*** TASK MATERIAL ***

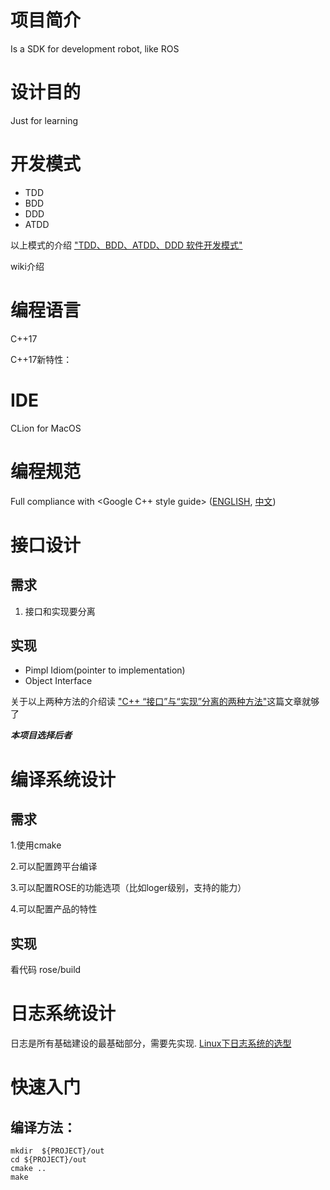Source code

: # 项目简介
Is a SDK for development robot, like ROS 

# 设计目的
Just for learning 

# 开发模式
* TDD 
* BDD
* DDD
* ATDD

以上模式的介绍 ["TDD、BDD、ATDD、DDD 软件开发模式"](https://blog.csdn.net/ejinxian/article/details/70212208)

wiki介绍 

# 编程语言
C++17

C++17新特性：

# IDE  
CLion for MacOS
# 编程规范
Full compliance with <Google C++ style guide> ([ENGLISH](https://google.github.io/styleguide/cppguide.html), [中文](https://zh-google-styleguide.readthedocs.io/en/latest/google-cpp-styleguide/contents/))


# 接口设计
## 需求
1. 接口和实现要分离
## 实现
* Pimpl Idiom(pointer to implementation)
* Object Interface

关于以上两种方法的介绍读 ["C++ “接口”与“实现”分离的两种方法"](https://blog.csdn.net/TAOKONG1017/article/details/79561856)这篇文章就够了

***本项目选择后者***

# 编译系统设计
## 需求
1.使用cmake

2.可以配置跨平台编译

3.可以配置ROSE的功能选项（比如loger级别，支持的能力）

4.可以配置产品的特性
## 实现
看代码 rose/build

# 日志系统设计
日志是所有基础建设的最基础部分，需要先实现.
[Linux下日志系统的选型](https://www.cnblogs.com/lizhigang/p/7306777.html)

# 快速入门
## 编译方法：
```
mkdir  ${PROJECT}/out
cd ${PROJECT}/out
cmake ..
make 
```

*** End of TASK MATERIAL ***

## WHAT IS REQUIRED
Show every line in the entries where the string "details" occurs.

## RESULT OF THIS TASK
以上模式的介绍 ["TDD、BDD、ATDD、DDD 软件开发模式"](https://blog.csdn.net/ejinxian/article/details/70212208)
关于以上两种方法的介绍读 ["C++ “接口”与“实现”分离的两种方法"](https://blog.csdn.net/TAOKONG1017/article/details/79561856)这篇文章就够了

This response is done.